Tag Archives: mobile marketing

Ads, Ads, Everywhere….


Advertising is everywhere. Actually, make that EVERYWHERE! As far as the eye can see, it can land on an advertisement or promotion. Whether it is traditional media (such as radio and TV) or other places such as billboards, vending machines, bus stops, toilet stalls, gas pumps, subway turnstiles, street crossings… you get the point. We are surrounded by advertising.

A recent study estimates that daily media consumption is now at an all-time high of 9.8 hours. However, the good news for consumers is that they now have more tools (such as DVRs and remote controls) for avoiding ads. Another study noted that message and brand exposure can range anywhere from 3,000 to 20,000 messages per day. The higher numbers include labels seen in stores (or on clothes), ads in mailboxes, cars on the highway, etc. However, consumers cannot really process that many exposures. What does it amount to?

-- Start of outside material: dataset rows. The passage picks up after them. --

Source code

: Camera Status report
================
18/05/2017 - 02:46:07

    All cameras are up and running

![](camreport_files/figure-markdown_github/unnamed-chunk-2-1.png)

  • 5,000+ ads/brand exposure per day
  • 362 “ads only” exposure per day
  • 153 “ads only” noted per day
  • 86 “ads only that gain awareness per day
  • Finally, only 12 “ads only” made an impression

Bottom line: Only a very small number of advertisements make it through our filters and lead to sales. The tricky part for marketers is to determine which ads are the important ones.

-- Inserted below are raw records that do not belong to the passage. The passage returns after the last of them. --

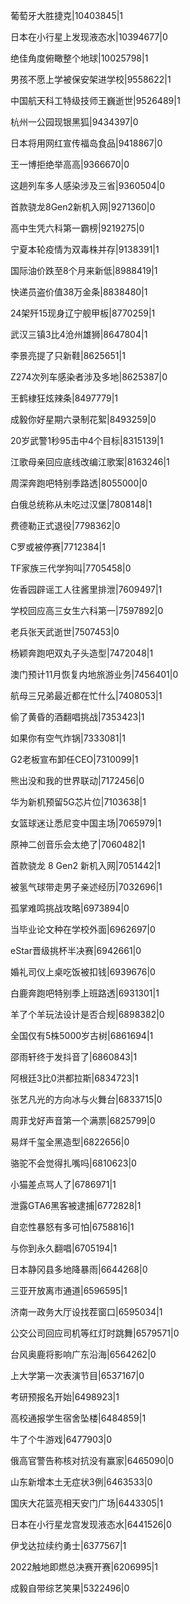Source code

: 葡萄牙大胜捷克|10403845|1

日本在小行星上发现液态水|10394677|0

绝佳角度俯瞰整个地球|10025798|1

男孩不愿上学被保安架进学校|9558622|1

中国航天科工特级技师王巍逝世|9526489|1

杭州一公园现银黑狐|9434397|0

日本将用网红宣传福岛食品|9418867|0

王一博拒绝举高高|9366670|0

这趟列车多人感染涉及三省|9360504|0

首款骁龙8Gen2新机入网|9271360|0

高中生凭六科第一霸榜|9219275|0

宁夏本轮疫情为双毒株并存|9138391|1

国际油价跌至8个月来新低|8988419|1

快递员盗价值38万金条|8838480|1

24架歼15现身辽宁舰甲板|8770259|1

武汉三镇3比4沧州雄狮|8647804|1

李景亮提了只新鞋|8625651|1

Z274次列车感染者涉及多地|8625387|0

王鹤棣狂炫辣条|8497779|1

成毅你好星期六录制花絮|8493259|0

20岁武警1秒95击中4个目标|8315139|1

江歌母亲回应底线改编江歌案|8163246|1

周深奔跑吧特别季路透|8055000|0

白俄总统称从未吃过汉堡|7808148|1

费德勒正式退役|7798362|0

C罗或被停赛|7712384|1

TF家族三代学狗叫|7705458|0

佐香园辟谣工人往酱里排泄|7609497|1

学校回应高三女生六科第一|7597892|0

老兵张天武逝世|7507453|0

杨颖奔跑吧双丸子头造型|7472048|1

澳门预计11月恢复内地旅游业务|7456401|0

航母三兄弟最近都在忙什么|7408053|1

偷了黄昏的酒翻唱挑战|7353423|1

如果你有空气炸锅|7333081|1

G2老板宣布卸任CEO|7310099|1

熊出没和我的世界联动|7172456|0

华为新机预留5G芯片位|7103638|1

女篮球迷让悉尼变中国主场|7065979|1

原神二创音乐会太绝了|7060482|1

首款骁龙 8 Gen2 新机入网|7051442|1

被氢气球带走男子亲述经历|7032696|1

孤掌难鸣挑战攻略|6973894|0

当毕业论文种在学校外面|6962697|0

eStar晋级挑杯半决赛|6942661|0

婚礼司仪上桌吃饭被扣钱|6939676|0

白鹿奔跑吧特别季上班路透|6931301|1

羊了个羊玩法设计是否合规|6898382|0

全国仅有5株5000岁古树|6861694|1

邵雨轩终于发抖音了|6860843|1

阿根廷3比0洪都拉斯|6834723|1

张艺凡光的方向冰与火舞台|6833715|0

周菲戈好声音第一个满票|6825799|0

易烊千玺全黑造型|6822656|0

骆驼不会觉得扎嘴吗|6810623|0

小猫差点骂人了|6786971|1

泄露GTA6黑客被逮捕|6772828|1

自恋性暴怒有多可怕|6758816|1

与你到永久翻唱|6705194|1

日本静冈县多地降暴雨|6644268|0

三亚开放离市通道|6596595|1

济南一政务大厅设找茬窗口|6595034|1

公交公司回应司机等红灯时跳舞|6579571|0

台风奥鹿将影响广东沿海|6564262|0

上大学第一次表演节目|6537167|0

考研预报名开始|6498923|1

高校通报学生宿舍坠楼|6484859|1

牛了个牛游戏|6477903|0

俄高官警告称核对抗没有赢家|6465090|0

山东新增本土无症状3例|6463533|0

国庆大花篮亮相天安门广场|6443305|1

日本在小行星龙宫发现液态水|6441526|0

伊戈达拉续约勇士|6377567|1

2022触地即燃总决赛开赛|6206995|1

成毅自带综艺笑果|5322496|0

Group Activities and Discussion Questions:

  1. Have students look around the room and in their backpacks/bags. How many ads or brands do they see?
  2. Poll students: Who watched TV last night? What ads do they recall?
  3. Show the article with chart: https://sjinsights.net/2014/09/29/new-research-sheds-light-on-daily-ad-exposures/
  4. Put students into teams. Have each team identify an advertisement that they can recall and believe is effective.
  5. Have the teams explain how this ad was effective.

Source: SJ Insights, Media Dynamics, Inc.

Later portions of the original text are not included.